Wednesday, October 03, 2012

Polls, Conspiracies, Common Sense, and Arguments

Imagine I took a poll of delegates at the 2012 GOP National Convention. Let’s say I made sure the gender, race, age, education, and other demographics apart from party affiliation were carefully matched to voter norms. Would you be happy with such a poll? If you are a Republican, maybe, but obviously not if you are a Democrat. A lot of folks would be quick to point out that Mitt Romney would pretty much crush Barack Obama in such a poll. The flip side is also obvious; if I took a poll and asked questions of only delegates at the Democrats’ convention, the results again would be pretty predictable, and by any reasonable standard invalid as a predictor of what will happen in the actual election. Yet, a lot of polls are out with very odd political weighting to them, and it’s laughable to hear the excuses made that these polls should be considered accurate with such imbalances. According to Jay Cost, there is a disparity between polls which Cost calls a “bimodal distribution”,

 which Cost says results in a difference in poll results which “looks to be built around how many Democrats are included in the polling samples.” I both agree and disagree with Mr. Cost. I do agree that the polls are off-kilter, but I reject the notion of conspiracies on that count. Polls depend on accuracy for their reputation, so either they really believe they have it right, or a whole bunch of them will be making major changes between now and Election Day. Before I go into those polls, I should be clear that I believe Romney will win, for the following general reasons. First, the economy and overall national condition is such that I do not believe Democrats will have the kind of numbers they enjoyed in 2008. In fact, a USA Today article from last December warned that both Democrats and Republicans had suffered declines while Independents grew, but noted that Democrats losses were significantly more than two times Republican losses. Democrats might still hold an edge in affiliation, but it would be in decline, not growing.

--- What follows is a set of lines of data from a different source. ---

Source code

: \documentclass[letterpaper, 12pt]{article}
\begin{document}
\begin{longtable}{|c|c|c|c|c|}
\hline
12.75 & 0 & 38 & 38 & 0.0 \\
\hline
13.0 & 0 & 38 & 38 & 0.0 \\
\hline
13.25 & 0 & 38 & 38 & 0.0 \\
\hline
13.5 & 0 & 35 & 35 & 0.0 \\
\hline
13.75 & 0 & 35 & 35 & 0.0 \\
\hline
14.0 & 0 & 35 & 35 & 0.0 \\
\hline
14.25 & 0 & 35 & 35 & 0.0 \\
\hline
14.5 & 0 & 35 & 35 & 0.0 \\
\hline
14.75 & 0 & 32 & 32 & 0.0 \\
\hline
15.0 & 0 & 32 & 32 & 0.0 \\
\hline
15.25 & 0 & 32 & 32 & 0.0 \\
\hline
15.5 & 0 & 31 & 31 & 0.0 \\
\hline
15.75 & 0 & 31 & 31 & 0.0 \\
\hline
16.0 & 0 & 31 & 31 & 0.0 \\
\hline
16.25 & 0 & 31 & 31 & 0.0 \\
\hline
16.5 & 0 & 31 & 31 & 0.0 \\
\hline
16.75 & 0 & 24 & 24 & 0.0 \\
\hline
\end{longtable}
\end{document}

An August article in Politico found that Democrat losses in voter registration are TEN TIMES those of Republicans.

 Here’s the thing. Voters can choose to stay home or they can choose to vote, but the ceiling depends on getting registered. While the Democrats were in great shape as a plurality in 2008, they simply don’t have the stuff to build the same level of turn-out this year. The careful reader will note, then, that if Republicans stayed at about the same level and the Democrats dropped, then the Independents will be a huge, possibly critical factor in this election. This is the second reason why Romney will win. Despite overall poll numbers favoring Obama, Rasmussen, Gallup, and Battleground all show Romney leading in Independent support. Narrow, but clear. The third reason is the incumbency rule. Back in 1989, Nick Panagakis noted that in 127 out of 155 measurable election races, the proclaimed ‘undecideds’ broke heavily for the challenger. As a result, a close race is considered bad news for the incumbent.

 At RCP, Sean Trende said the problem for an incumbent below 50 percent could be more serious, even if he is leading in the polls. Note also that he wrote this back in 2010, long before he could have known where Obama would be in the polls.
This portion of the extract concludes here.